The principal orchestrator of the coup, General Mola, had been posted to Navarre in March. The government hoped thereby to neutralize him but, confident of the most influential officers in Morocco and of his police network, he still held the key strands of the rebellion. It was assumed that Mola would have few dealings with the deeply reactionary local Carlists. In fact, within three days of his arrival in Pamplona on 14 March, local officers introduced him to B. Félix Maíz, a thirty-six-year-old local businessman who was to be his liaison with the Carlists. Discovering a shared enthusiasm for The Protocols of the Elders of Zion, they hit it off immediately.

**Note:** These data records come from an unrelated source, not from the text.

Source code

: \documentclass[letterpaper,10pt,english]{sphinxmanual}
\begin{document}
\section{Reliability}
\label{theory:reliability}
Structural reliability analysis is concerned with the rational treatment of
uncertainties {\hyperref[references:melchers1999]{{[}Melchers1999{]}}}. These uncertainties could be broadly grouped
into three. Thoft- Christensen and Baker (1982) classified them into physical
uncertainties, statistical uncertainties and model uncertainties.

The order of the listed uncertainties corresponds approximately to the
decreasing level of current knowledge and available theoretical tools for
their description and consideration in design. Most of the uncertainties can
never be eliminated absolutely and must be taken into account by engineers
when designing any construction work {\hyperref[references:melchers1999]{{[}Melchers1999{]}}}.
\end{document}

To Maíz’s delight, Mola, who was still receiving paranoiac anti-Communist reports from the White Russians in Paris, told him that ‘we confront an enemy that is not Spanish’. Maíz, who took The Protocols as genuine, believed that a war to the death was imminent between Christians and the stooges of the Jews ‘the great beast – tightly knit hordes emerging from the swamp of evil’. His view of the political situation was even more disturbing: ‘all over Spain, there are gangs of creatures injected with rabies who are seeking Christian flesh in which to sink their teeth’. 95

The fantasies of Maíz were merely an extreme version of a carefully prepared fiction intended to justify the military coup and the subsequent repression. ‘Secret documents’ were concocted to ‘prove’ that a Soviet take-over in Spain was imminent. A kind of Spanish equivalent to The Protocols of the Elders of Zion, these ‘documents’ were intended to generate fear and indignation, not least because they contained blacklists of right-wingers intended to be murdered as soon as the alleged Communist take-over was completed. 96Such inventions presented a military coup as a patriotic act to save Spain from the assault masterminded by the dark hand of Judaism. With such a view of the enemy, it was but a short step to Mola’s first secret instructions to his fellow conspirators, issued in April. He wrote, ‘It has to be borne in mind that the action has to be violent in the extreme so as to subdue as soon as possible the enemy which is strong and well organized. It goes without saying that all leaders of political parties, societies and trade unions not part of the movement will be imprisoned and exemplary punishment carried out on them in order to choke off any rebellion or strikes.’ 97Mola, as a hardened Africanista, placed a high value on the value of terror in paralysing opponents. However, it was not just a question of gaining power but also the first step to ‘purifying’ Spain of the noxious elements of the left.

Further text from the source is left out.